## Description of the task
When you reach the line containing "The target system" in the data below, begin returning lines exactly as written, and stop once the line containing "system is 32F769IDISCOVERY" has been returned.
Segment Start: Records shown
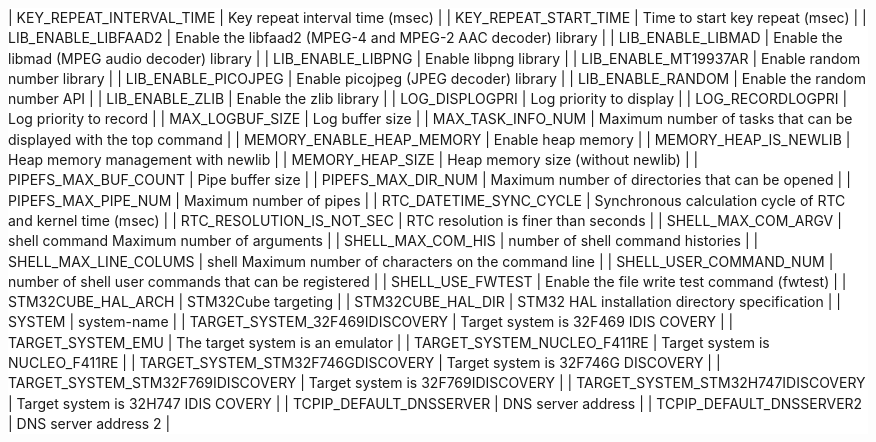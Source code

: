| KEY_REPEAT_INTERVAL_TIME           | Key repeat interval time (msec)                              |
| KEY_REPEAT_START_TIME              | Time to start key repeat (msec)                              |
| LIB_ENABLE_LIBFAAD2                | Enable the libfaad2 (MPEG-4 and MPEG-2 AAC decoder) library  |
| LIB_ENABLE_LIBMAD                  | Enable the libmad (MPEG audio decoder) library               |
| LIB_ENABLE_LIBPNG                  | Enable libpng library                                        |
| LIB_ENABLE_MT19937AR               | Enable random number library                                 |
| LIB_ENABLE_PICOJPEG                | Enable picojpeg (JPEG decoder) library                       |
| LIB_ENABLE_RANDOM                  | Enable the random number API                                 |
| LIB_ENABLE_ZLIB                    | Enable the zlib library                                      |
| LOG_DISPLOGPRI                     | Log priority to display                                      |
| LOG_RECORDLOGPRI                   | Log priority to record                                       |
| MAX_LOGBUF_SIZE                    | Log buffer size                                              |
| MAX_TASK_INFO_NUM                  | Maximum number of tasks that can be displayed with the top command |
| MEMORY_ENABLE_HEAP_MEMORY          | Enable heap memory                                           |
| MEMORY_HEAP_IS_NEWLIB              | Heap memory management with newlib                           |
| MEMORY_HEAP_SIZE                   | Heap memory size (without newlib)                            |
| PIPEFS_MAX_BUF_COUNT               | Pipe buffer size                                             |
| PIPEFS_MAX_DIR_NUM                 | Maximum number of directories that can be opened             |
| PIPEFS_MAX_PIPE_NUM                | Maximum number of pipes                                      |
| RTC_DATETIME_SYNC_CYCLE            | Synchronous calculation cycle of RTC and kernel time (msec)  |
| RTC_RESOLUTION_IS_NOT_SEC          | RTC resolution is finer than seconds                         |
| SHELL_MAX_COM_ARGV                 | shell command Maximum number of arguments                    |
| SHELL_MAX_COM_HIS                  | number of shell command histories                            |
| SHELL_MAX_LINE_COLUMS              | shell Maximum number of characters on the command line       |
| SHELL_USER_COMMAND_NUM             | number of shell user commands that can be registered         |
| SHELL_USE_FWTEST                   | Enable the file write test command (fwtest)                  |
| STM32CUBE_HAL_ARCH                 | STM32Cube targeting                                          |
| STM32CUBE_HAL_DIR                  | STM32 HAL installation directory specification               |
| SYSTEM                             | system-name                                                  |
| TARGET_SYSTEM_32F469IDISCOVERY     | Target system is 32F469 IDIS COVERY                          |
| TARGET_SYSTEM_EMU                  | The target system is an emulator                             |
| TARGET_SYSTEM_NUCLEO_F411RE        | Target system is NUCLEO_F411RE                               |
| TARGET_SYSTEM_STM32F746GDISCOVERY  | Target system is 32F746G DISCOVERY                           |
| TARGET_SYSTEM_STM32F769IDISCOVERY  | Target system is 32F769IDISCOVERY                            |
| TARGET_SYSTEM_STM32H747IDISCOVERY  | Target system is 32H747 IDIS COVERY                          |
| TCPIP_DEFAULT_DNSSERVER            | DNS server address                                           |
| TCPIP_DEFAULT_DNSSERVER2           | DNS server address 2                                         |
Segment End: Records shown
## Response for this exercise
| TARGET_SYSTEM_EMU                  | The target system is an emulator                             |
| TARGET_SYSTEM_NUCLEO_F411RE        | Target system is NUCLEO_F411RE                               |
| TARGET_SYSTEM_STM32F746GDISCOVERY  | Target system is 32F746G DISCOVERY                           |
| TARGET_SYSTEM_STM32F769IDISCOVERY  | Target system is 32F769IDISCOVERY                            |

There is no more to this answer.